Automated approaches to learning ontologies from existing data are intended to improve the productivity of ontology engineers. Buitelaar et al. (2005) organize the tasks in ontology learning into a set of layers. Ontology learning from text requires lexical entries to link single words or phrases to concepts . Synonym extraction helps to connect similar terms to a concept. Taxonomies provide the ontology’s backbone while non-taxonomic relations supply arbitrary links between the concepts. Finally, axioms are defined or acquired to derive additional facts.
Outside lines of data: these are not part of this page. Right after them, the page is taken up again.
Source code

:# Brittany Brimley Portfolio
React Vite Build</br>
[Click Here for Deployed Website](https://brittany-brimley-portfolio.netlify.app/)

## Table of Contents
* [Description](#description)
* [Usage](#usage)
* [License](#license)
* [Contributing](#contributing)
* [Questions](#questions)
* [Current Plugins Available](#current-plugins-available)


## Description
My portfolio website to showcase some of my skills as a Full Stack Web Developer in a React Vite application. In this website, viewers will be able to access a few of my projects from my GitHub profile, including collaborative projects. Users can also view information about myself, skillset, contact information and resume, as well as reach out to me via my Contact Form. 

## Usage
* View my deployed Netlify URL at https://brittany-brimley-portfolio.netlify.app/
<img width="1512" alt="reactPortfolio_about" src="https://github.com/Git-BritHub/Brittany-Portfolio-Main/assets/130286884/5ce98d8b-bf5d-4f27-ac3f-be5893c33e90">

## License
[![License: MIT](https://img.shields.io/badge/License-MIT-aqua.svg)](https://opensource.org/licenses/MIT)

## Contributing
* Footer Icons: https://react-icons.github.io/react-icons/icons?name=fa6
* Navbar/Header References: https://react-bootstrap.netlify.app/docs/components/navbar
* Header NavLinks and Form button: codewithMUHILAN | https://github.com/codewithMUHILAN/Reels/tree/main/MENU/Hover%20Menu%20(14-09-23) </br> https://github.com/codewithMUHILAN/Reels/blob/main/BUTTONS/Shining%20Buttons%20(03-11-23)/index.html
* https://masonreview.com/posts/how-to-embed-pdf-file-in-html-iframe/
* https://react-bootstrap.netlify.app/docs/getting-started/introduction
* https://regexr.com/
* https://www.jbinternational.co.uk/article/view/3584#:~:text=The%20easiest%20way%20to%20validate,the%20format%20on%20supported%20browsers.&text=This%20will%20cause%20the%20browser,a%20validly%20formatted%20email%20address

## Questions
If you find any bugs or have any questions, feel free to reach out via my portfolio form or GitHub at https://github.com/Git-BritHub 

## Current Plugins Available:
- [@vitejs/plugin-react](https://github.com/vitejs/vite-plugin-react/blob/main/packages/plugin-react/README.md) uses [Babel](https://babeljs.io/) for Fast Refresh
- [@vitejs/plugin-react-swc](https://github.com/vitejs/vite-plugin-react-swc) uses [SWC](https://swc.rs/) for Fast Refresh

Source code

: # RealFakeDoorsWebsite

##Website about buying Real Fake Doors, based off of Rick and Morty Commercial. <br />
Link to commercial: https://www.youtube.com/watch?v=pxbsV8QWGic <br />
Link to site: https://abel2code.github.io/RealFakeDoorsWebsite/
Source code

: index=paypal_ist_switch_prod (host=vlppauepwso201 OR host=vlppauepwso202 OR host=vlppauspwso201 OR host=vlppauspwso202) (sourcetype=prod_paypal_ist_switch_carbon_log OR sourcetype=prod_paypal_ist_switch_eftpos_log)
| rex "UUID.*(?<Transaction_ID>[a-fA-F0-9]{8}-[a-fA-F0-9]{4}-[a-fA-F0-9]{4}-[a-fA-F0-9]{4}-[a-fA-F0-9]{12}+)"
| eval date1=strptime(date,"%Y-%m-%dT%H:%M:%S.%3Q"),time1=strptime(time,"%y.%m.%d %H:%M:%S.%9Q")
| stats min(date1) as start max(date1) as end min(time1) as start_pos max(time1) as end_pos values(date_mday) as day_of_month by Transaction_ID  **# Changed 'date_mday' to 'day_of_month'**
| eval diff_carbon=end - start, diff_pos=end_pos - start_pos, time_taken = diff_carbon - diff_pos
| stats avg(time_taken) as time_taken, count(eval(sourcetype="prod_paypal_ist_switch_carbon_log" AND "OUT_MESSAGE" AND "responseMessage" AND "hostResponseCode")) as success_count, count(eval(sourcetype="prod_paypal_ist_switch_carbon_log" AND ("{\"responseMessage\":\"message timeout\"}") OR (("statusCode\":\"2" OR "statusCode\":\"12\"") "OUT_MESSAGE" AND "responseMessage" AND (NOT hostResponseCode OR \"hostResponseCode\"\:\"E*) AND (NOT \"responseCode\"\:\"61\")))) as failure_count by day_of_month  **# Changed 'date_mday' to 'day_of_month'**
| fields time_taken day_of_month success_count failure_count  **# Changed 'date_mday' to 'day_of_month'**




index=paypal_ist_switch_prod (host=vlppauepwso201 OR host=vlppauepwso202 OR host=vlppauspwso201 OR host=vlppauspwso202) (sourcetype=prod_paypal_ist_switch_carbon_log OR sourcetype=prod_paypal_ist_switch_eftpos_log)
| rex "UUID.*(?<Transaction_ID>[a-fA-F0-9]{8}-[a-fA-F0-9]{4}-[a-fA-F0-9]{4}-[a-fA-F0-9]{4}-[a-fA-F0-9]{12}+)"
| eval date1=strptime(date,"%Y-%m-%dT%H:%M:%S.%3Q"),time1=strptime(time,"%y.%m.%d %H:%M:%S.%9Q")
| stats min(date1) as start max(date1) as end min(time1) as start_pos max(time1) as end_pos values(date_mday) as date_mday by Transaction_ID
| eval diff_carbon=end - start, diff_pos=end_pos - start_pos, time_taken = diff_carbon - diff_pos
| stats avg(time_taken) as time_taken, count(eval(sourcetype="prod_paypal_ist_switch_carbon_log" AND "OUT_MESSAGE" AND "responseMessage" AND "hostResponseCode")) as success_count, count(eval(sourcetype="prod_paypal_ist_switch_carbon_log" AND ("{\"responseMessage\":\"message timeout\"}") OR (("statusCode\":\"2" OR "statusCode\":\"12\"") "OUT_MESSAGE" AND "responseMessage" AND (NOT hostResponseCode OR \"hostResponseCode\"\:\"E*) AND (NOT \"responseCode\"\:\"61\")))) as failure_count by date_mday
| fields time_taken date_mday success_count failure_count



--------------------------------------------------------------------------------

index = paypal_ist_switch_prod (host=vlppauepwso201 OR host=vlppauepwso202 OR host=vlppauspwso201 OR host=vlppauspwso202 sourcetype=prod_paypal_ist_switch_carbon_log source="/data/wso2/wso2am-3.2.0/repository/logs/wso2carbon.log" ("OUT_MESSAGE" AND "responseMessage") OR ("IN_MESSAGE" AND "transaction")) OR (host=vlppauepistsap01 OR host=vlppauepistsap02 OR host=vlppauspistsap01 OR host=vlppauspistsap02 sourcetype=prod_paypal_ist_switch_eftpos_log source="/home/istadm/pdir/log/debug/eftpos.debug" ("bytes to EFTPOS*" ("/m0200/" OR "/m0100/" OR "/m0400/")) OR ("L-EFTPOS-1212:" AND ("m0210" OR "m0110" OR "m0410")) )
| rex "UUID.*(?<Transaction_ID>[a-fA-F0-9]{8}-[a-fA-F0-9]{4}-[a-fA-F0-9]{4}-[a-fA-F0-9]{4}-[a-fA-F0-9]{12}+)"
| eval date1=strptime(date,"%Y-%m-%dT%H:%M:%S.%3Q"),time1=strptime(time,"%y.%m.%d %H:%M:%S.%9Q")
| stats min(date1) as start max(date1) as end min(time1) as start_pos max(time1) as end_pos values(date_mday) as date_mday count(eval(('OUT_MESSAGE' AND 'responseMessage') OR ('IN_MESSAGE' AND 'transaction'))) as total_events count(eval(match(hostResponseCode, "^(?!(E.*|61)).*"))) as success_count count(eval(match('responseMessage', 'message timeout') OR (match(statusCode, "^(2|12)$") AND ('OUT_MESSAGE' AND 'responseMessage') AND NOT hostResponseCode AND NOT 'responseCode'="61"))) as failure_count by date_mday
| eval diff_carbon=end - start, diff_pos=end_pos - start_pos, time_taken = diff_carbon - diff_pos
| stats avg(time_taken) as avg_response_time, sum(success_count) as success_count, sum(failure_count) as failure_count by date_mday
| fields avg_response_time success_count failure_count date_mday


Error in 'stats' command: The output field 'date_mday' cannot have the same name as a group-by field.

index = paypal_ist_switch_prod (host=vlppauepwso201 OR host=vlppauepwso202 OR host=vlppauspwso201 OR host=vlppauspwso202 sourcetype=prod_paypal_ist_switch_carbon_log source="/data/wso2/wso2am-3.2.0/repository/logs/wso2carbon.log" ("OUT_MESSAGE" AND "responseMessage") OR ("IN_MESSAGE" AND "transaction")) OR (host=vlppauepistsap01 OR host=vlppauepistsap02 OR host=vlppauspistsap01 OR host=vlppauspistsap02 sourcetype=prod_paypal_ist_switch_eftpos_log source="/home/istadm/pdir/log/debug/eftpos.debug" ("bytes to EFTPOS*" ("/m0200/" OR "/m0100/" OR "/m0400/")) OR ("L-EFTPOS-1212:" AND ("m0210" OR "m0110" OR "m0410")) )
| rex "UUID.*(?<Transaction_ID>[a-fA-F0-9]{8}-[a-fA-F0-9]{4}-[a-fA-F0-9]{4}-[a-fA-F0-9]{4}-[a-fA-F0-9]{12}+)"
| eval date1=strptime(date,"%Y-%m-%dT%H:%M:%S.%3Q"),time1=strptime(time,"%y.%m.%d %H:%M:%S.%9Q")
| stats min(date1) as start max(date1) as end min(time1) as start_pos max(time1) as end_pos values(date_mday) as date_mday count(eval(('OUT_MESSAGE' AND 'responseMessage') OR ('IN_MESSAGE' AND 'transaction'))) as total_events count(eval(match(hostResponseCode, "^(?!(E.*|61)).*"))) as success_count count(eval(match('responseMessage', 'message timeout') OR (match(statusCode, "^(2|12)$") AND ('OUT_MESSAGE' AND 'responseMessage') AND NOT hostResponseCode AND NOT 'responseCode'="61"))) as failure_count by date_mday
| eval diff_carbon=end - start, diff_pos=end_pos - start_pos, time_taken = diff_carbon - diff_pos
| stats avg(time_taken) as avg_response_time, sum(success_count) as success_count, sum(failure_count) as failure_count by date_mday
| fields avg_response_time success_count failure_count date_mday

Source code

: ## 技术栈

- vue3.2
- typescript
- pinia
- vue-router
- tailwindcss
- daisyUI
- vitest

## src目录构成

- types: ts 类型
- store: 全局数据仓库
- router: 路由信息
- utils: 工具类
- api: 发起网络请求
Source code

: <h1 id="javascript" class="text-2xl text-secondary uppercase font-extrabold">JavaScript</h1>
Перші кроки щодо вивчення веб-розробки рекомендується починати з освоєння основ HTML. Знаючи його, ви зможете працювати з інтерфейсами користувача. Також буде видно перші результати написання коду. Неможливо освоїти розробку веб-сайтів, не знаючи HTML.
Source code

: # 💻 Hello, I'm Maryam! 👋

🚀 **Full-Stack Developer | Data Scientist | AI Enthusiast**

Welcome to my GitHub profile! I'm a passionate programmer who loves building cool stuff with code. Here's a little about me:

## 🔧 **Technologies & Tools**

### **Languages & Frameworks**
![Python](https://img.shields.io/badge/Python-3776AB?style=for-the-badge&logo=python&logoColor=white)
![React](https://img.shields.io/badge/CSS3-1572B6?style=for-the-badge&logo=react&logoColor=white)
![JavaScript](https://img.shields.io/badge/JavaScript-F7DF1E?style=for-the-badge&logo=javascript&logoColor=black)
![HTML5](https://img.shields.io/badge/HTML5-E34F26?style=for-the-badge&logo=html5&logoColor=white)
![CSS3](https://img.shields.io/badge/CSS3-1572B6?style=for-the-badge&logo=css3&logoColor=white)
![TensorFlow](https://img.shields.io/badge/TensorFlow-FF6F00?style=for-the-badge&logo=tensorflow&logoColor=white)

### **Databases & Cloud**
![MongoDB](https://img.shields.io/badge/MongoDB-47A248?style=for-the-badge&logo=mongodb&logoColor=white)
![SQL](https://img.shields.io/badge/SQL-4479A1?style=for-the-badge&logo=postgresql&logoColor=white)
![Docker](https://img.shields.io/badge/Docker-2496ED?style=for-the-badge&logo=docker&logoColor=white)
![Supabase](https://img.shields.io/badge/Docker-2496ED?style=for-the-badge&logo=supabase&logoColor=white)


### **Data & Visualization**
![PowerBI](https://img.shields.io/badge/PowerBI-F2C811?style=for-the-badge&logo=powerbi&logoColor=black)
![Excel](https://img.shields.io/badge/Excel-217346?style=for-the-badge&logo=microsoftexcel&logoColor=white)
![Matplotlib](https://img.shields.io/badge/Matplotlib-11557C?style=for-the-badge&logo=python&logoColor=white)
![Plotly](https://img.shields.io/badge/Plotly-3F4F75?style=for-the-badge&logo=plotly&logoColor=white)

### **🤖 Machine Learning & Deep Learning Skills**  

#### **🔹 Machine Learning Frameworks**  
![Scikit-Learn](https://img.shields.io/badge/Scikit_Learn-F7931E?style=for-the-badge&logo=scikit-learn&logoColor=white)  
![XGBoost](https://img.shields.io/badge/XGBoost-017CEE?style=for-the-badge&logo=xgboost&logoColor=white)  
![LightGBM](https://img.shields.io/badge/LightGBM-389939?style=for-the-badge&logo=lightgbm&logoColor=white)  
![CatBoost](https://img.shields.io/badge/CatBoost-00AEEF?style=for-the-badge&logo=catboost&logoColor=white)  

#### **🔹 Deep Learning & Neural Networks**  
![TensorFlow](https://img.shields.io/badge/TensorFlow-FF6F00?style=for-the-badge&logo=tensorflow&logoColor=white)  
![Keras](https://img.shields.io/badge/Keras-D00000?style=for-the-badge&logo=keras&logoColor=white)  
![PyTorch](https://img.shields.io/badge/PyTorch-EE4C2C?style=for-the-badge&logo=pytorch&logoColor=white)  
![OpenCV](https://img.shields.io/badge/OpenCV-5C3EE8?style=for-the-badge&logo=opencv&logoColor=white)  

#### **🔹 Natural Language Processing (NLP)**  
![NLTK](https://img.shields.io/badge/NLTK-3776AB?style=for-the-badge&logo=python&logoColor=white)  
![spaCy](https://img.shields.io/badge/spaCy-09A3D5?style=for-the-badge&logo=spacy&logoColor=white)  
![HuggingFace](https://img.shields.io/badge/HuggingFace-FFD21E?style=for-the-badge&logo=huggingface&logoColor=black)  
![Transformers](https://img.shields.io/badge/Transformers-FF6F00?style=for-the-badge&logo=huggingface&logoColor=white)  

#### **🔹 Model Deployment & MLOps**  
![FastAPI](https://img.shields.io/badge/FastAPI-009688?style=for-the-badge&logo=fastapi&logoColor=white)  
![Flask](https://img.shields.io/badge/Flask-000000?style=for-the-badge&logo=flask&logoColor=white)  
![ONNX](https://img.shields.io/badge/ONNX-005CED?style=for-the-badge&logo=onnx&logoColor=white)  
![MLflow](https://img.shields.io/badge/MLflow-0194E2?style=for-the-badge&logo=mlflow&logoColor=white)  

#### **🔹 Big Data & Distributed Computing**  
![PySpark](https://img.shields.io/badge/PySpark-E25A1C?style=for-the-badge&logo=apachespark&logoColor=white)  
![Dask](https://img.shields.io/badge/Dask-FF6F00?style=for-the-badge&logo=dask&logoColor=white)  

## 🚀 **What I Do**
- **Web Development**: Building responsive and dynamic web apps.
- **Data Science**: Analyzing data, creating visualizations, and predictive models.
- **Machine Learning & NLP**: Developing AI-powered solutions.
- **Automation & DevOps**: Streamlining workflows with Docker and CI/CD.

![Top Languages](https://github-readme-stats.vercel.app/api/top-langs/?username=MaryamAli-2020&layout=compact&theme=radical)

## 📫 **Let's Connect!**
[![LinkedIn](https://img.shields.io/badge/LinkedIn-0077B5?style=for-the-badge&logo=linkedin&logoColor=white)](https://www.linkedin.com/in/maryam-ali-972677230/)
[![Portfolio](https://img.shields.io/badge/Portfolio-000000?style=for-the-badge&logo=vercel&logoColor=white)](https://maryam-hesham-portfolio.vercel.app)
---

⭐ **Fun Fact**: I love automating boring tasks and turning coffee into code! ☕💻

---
Data sources for ontology learning typically include unstructured, semi-structured and structured data (Cimiano, 2006). Ontology learning from structured data consumes information sources such as database schemas or existing ontologies. This process is also called lifting as it lifts or maps parts of existing schemas to new logical definitions. Since most of the available data out there appear in unstructured and semi-structured forms, a major research focus over the last two decades has been the extraction of domain models from natural language text using a variety of methods. Cimiano (2006) presented an extensive overview of ontology learning methods from unstructured data. Many of the methods involve corpus statistics such as association rules mining (Maedche et al., 2002), co-occurrence analysis for term clustering (Wong et al., 2007), latent semantic analysis for detecting synonyms and concepts (Landauer & Dumais, 1997), and kernel methods for classifying semantic relations (Giuliano et al., 2007). Many corpus-based approaches are based on Harris’ distributional hypothesis (Harris, 1968), which states that terms or words are similar to the extent that they occur in syntactically similar contexts. Besides corpus statistics, researchers also apply linguistic parsing and linguistic patterns in ontology learning, building on the seminal work of Hearst (Hearst, 1992), patterns support taxonomy extraction (Liu et al., 2005), detection of concepts and labeled relations in combination with the application of Web statistics (Sánchez-Alonso & García, 2006), or Web-scale extraction of unnamed relations (Etzioni et al., 2008).